◆ **Provided data**:
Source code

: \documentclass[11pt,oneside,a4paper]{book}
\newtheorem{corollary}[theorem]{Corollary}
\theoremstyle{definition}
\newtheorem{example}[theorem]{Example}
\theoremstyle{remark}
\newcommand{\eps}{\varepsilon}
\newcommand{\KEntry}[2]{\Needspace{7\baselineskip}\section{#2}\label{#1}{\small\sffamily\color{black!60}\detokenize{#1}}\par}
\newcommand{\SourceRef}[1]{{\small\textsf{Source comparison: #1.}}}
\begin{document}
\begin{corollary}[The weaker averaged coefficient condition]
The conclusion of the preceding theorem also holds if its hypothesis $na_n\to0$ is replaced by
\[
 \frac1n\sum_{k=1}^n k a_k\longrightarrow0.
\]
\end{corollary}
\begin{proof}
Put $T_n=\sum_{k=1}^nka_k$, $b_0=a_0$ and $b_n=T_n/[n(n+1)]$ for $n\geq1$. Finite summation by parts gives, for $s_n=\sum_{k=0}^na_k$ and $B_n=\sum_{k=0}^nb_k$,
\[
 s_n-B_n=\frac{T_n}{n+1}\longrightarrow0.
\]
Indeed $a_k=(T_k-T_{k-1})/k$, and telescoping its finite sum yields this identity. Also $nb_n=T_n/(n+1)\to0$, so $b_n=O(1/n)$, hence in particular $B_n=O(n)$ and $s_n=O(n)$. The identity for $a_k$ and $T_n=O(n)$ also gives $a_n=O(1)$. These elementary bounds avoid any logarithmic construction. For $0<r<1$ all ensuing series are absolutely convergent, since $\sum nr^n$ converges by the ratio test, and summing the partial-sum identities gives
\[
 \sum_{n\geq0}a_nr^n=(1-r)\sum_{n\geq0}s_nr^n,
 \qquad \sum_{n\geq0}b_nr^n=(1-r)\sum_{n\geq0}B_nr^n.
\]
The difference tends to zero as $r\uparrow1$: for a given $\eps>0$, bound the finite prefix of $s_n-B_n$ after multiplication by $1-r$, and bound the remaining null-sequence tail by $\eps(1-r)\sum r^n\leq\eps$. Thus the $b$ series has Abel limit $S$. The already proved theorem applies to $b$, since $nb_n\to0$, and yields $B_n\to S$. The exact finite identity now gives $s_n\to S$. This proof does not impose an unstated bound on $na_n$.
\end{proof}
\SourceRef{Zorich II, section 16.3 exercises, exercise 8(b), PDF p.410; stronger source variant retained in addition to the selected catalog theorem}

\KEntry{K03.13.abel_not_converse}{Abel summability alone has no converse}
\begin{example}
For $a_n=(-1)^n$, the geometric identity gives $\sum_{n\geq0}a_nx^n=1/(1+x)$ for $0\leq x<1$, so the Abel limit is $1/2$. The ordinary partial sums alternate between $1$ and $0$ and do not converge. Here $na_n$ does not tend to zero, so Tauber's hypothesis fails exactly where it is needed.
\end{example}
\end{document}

◆ **Problem requirements**:
Output all records exactly, with nothing added or dropped.

◆ **Completed exercise**:
Source code

: \documentclass[11pt,oneside,a4paper]{book}
\newtheorem{corollary}[theorem]{Corollary}
\theoremstyle{definition}
\newtheorem{example}[theorem]{Example}
\theoremstyle{remark}
\newcommand{\eps}{\varepsilon}
\newcommand{\KEntry}[2]{\Needspace{7\baselineskip}\section{#2}\label{#1}{\small\sffamily\color{black!60}\detokenize{#1}}\par}
\newcommand{\SourceRef}[1]{{\small\textsf{Source comparison: #1.}}}
\begin{document}
\begin{corollary}[The weaker averaged coefficient condition]
The conclusion of the preceding theorem also holds if its hypothesis $na_n\to0$ is replaced by
\[
 \frac1n\sum_{k=1}^n k a_k\longrightarrow0.
\]
\end{corollary}
\begin{proof}
Put $T_n=\sum_{k=1}^nka_k$, $b_0=a_0$ and $b_n=T_n/[n(n+1)]$ for $n\geq1$. Finite summation by parts gives, for $s_n=\sum_{k=0}^na_k$ and $B_n=\sum_{k=0}^nb_k$,
\[
 s_n-B_n=\frac{T_n}{n+1}\longrightarrow0.
\]
Indeed $a_k=(T_k-T_{k-1})/k$, and telescoping its finite sum yields this identity. Also $nb_n=T_n/(n+1)\to0$, so $b_n=O(1/n)$, hence in particular $B_n=O(n)$ and $s_n=O(n)$. The identity for $a_k$ and $T_n=O(n)$ also gives $a_n=O(1)$. These elementary bounds avoid any logarithmic construction. For $0<r<1$ all ensuing series are absolutely convergent, since $\sum nr^n$ converges by the ratio test, and summing the partial-sum identities gives
\[
 \sum_{n\geq0}a_nr^n=(1-r)\sum_{n\geq0}s_nr^n,
 \qquad \sum_{n\geq0}b_nr^n=(1-r)\sum_{n\geq0}B_nr^n.
\]
The difference tends to zero as $r\uparrow1$: for a given $\eps>0$, bound the finite prefix of $s_n-B_n$ after multiplication by $1-r$, and bound the remaining null-sequence tail by $\eps(1-r)\sum r^n\leq\eps$. Thus the $b$ series has Abel limit $S$. The already proved theorem applies to $b$, since $nb_n\to0$, and yields $B_n\to S$. The exact finite identity now gives $s_n\to S$. This proof does not impose an unstated bound on $na_n$.
\end{proof}
\SourceRef{Zorich II, section 16.3 exercises, exercise 8(b), PDF p.410; stronger source variant retained in addition to the selected catalog theorem}

\KEntry{K03.13.abel_not_converse}{Abel summability alone has no converse}
\begin{example}
For $a_n=(-1)^n$, the geometric identity gives $\sum_{n\geq0}a_nx^n=1/(1+x)$ for $0\leq x<1$, so the Abel limit is $1/2$. The ordinary partial sums alternate between $1$ and $0$ and do not converge. Here $na_n$ does not tend to zero, so Tauber's hypothesis fails exactly where it is needed.
\end{example}
\end{document}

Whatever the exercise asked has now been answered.